Last week, my colleague Federico and I spent some good time with Forrester’s Analyst John McCarthy. From my perspective, John has a unique way of making you think, “OMG! The future is changing so fast!” John’s brain works at an accelerated rate, processing anecdotes and research data while he energetically delivers the message. We talked about one of his favorite topics: The perfect storm of technology change, and how the rate of change is only going to escalate.
We tried –and I choose my words carefully—to frame the conversation around the five key megatrends we’ve outlined: applications everywhere, the new bi-functional aspect of IT, consumerization of IT, digitization of businesses and the everything-as-a-service phenomenon.

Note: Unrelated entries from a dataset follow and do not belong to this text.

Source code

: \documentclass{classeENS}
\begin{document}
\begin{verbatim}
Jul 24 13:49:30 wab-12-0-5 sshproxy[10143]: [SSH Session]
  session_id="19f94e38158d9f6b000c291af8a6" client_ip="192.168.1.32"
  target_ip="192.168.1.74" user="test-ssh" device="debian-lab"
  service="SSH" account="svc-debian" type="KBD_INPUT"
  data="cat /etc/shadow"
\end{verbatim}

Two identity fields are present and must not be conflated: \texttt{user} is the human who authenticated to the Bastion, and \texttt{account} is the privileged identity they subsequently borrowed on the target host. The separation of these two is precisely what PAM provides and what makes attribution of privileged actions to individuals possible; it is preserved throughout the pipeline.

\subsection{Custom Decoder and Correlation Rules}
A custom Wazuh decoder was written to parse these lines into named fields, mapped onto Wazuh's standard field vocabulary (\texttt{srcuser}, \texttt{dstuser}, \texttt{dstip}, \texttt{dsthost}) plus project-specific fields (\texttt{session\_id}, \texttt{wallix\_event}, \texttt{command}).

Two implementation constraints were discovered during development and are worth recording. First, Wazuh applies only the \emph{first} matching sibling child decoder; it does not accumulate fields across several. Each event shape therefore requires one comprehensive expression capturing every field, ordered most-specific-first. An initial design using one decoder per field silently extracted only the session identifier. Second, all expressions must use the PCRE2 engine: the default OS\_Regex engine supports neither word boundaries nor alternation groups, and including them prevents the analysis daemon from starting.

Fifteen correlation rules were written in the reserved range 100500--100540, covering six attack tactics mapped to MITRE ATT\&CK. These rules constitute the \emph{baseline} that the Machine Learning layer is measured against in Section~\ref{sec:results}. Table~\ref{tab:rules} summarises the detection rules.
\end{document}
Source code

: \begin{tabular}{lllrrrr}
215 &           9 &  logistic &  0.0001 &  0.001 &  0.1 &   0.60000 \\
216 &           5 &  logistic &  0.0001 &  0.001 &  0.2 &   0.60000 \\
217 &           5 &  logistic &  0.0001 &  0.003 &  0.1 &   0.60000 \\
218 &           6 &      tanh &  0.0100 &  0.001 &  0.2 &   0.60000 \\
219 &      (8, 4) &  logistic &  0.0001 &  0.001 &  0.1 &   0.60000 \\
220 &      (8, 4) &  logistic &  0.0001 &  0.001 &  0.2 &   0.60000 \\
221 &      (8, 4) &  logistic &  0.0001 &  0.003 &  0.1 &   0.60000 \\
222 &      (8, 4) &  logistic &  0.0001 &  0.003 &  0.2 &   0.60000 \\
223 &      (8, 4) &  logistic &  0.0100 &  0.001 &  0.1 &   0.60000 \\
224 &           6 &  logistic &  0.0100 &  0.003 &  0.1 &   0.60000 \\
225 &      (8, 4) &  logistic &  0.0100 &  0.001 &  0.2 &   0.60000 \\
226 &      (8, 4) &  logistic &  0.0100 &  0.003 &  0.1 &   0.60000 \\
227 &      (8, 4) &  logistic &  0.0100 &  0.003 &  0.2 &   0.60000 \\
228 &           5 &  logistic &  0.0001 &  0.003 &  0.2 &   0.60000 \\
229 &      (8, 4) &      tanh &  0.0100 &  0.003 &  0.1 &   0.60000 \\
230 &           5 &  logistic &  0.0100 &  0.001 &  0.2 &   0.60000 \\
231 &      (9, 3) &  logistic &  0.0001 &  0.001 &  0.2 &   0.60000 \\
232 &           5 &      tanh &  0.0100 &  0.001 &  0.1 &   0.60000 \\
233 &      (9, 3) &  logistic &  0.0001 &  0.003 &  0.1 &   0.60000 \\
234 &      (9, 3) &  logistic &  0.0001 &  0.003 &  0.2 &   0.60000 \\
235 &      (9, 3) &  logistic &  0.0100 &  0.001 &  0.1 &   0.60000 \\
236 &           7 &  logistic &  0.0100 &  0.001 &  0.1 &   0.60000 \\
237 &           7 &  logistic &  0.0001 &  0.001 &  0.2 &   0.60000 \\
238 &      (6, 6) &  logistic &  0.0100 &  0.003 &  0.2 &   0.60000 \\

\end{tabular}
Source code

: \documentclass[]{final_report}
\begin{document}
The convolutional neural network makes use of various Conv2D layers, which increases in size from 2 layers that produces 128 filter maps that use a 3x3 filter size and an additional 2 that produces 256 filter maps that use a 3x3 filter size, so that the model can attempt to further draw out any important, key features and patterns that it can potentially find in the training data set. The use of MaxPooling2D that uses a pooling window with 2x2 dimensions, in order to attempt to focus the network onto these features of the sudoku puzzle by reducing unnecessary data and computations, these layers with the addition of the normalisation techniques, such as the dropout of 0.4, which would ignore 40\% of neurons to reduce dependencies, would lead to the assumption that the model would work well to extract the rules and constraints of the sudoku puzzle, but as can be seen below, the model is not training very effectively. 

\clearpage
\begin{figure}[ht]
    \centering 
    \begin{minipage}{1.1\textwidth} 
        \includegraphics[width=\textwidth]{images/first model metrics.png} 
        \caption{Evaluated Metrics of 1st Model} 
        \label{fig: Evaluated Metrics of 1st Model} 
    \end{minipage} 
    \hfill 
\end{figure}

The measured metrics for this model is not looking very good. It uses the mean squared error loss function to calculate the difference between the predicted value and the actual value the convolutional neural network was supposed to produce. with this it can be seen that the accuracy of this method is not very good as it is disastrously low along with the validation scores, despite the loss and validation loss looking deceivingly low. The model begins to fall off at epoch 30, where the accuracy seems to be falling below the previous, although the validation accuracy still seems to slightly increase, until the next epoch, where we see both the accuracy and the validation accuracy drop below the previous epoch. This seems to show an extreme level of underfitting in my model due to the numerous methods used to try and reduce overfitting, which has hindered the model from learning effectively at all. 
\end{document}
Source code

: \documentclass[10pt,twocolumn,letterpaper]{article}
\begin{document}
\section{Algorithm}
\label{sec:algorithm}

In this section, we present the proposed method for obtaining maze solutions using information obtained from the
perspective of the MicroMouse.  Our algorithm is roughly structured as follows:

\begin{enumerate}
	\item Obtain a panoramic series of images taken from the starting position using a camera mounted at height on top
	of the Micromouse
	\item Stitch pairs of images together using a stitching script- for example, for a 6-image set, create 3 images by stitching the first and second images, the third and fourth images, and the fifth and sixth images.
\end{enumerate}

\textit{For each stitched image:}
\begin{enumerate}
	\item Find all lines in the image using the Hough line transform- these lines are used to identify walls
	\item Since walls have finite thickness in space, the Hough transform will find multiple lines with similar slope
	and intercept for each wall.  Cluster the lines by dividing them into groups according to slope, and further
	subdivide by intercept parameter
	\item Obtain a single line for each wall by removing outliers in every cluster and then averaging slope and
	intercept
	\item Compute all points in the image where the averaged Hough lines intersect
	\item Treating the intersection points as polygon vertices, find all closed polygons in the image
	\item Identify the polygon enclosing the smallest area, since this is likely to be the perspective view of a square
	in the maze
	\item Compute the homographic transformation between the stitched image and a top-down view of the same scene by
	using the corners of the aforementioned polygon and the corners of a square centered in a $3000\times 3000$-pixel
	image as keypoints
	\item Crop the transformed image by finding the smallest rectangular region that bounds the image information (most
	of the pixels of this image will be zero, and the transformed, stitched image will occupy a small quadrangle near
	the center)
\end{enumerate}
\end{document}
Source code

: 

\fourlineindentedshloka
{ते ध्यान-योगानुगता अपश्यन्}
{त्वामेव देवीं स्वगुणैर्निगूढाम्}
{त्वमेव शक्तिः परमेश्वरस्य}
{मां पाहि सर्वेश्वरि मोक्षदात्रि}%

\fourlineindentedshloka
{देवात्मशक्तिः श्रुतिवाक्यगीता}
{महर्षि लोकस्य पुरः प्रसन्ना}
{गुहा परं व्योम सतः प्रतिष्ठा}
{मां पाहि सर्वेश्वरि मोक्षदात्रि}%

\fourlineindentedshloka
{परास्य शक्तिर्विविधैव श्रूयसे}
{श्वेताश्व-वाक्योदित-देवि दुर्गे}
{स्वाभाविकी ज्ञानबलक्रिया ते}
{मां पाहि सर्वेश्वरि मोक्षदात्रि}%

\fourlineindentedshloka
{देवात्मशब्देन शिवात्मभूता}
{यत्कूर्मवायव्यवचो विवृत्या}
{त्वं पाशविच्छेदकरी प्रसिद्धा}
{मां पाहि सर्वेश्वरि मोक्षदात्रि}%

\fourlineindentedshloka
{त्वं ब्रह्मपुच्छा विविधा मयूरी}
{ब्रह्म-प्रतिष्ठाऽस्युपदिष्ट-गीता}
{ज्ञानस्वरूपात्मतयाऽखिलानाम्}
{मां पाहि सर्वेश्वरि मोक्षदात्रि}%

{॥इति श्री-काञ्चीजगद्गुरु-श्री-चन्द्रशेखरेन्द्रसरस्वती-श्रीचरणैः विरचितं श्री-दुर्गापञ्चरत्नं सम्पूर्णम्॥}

I think the image to the right epitomizes what we talked about. I took this photo while riding the NYC subway. It’s a billboard announcing 42 new apps geared to simplify the life of m
ore than 8.2
million daily riders of New York’s public transit system.
These 42 apps are the result of the Metropolitan Transit Authority’s (MTA) App Quest, a software development challenge that yielded apps for travel planning, locating entrances to subway stations, tracking buses in real-time, in addition to providing entertainment and featuring the artwork that decorates various stations in the subway system, which is plenty.
This was a very smart move by the city of New York, first because the MTA recognized that they have huge amounts of data at their disposal, and that this data can be very valuable for their users. They also acknowledged the pervasiveness of smartphone applications, especially in a city like New York. Furthermore, they knew enough to recognize the advantages of conducting a contest, and basically crowd-source their apps, versus embarking in an effort to developing them by themselves.
The software challenge had $15,000 dollars in prizes. That sum would have probably paid for a few weeks of a good project manager in NY, and that’s it, no programmers. Yet the resulting product was not only bigger in terms of number of applications, but probably much more creative and sophisticated.